Your point is well taken about hardware subtleties. On a Sparc 2 running
Solaris 2.5 here are the timings on the same data you uses above:
contain() (sec) : 10.12
find_elements() (sec) : 4.40
God I hate working on a Sparc 2!
> But the time taken scales
> as the number of elements in b, as opposed to the comparative size of
> b (to the total elements in a and b) -- i.e. nearly constant with
> increasing length of b. Anyway, it is important to understand the
> various scales, sizes and efficiencies in the problem you are trying to
> solve if you hope to come up with an effective solution.
All very true.

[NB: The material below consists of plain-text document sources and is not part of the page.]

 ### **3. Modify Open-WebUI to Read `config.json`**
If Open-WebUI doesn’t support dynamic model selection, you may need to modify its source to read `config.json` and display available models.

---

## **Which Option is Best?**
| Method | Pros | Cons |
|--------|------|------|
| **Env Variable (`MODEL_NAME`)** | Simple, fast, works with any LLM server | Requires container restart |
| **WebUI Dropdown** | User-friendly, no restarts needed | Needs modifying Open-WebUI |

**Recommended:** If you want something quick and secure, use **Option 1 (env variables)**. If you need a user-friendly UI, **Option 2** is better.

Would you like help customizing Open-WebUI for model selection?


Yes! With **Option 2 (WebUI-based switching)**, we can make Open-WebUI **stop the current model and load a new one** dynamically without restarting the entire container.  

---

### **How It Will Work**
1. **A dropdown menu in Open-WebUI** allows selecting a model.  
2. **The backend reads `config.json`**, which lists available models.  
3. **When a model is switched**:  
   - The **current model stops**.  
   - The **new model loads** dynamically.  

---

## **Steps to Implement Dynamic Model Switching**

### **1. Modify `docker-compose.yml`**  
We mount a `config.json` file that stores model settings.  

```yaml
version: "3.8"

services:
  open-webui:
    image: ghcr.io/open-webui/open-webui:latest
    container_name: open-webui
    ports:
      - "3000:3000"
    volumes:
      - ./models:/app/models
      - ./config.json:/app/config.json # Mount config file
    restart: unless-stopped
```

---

With any method there are going to be some tradeoffs.
But I am skeptical of a method that relies on the sorting of the
arrays in question. In my timing above for CONTAIN(), of the 10.10
seconds, 9.40 are spent sorting the array! On some hardware and with
some data this may not be a problem; on my hardware and with my
data it most definitely is.
I'm just saying that people should check first. When WHERE_ARRAY()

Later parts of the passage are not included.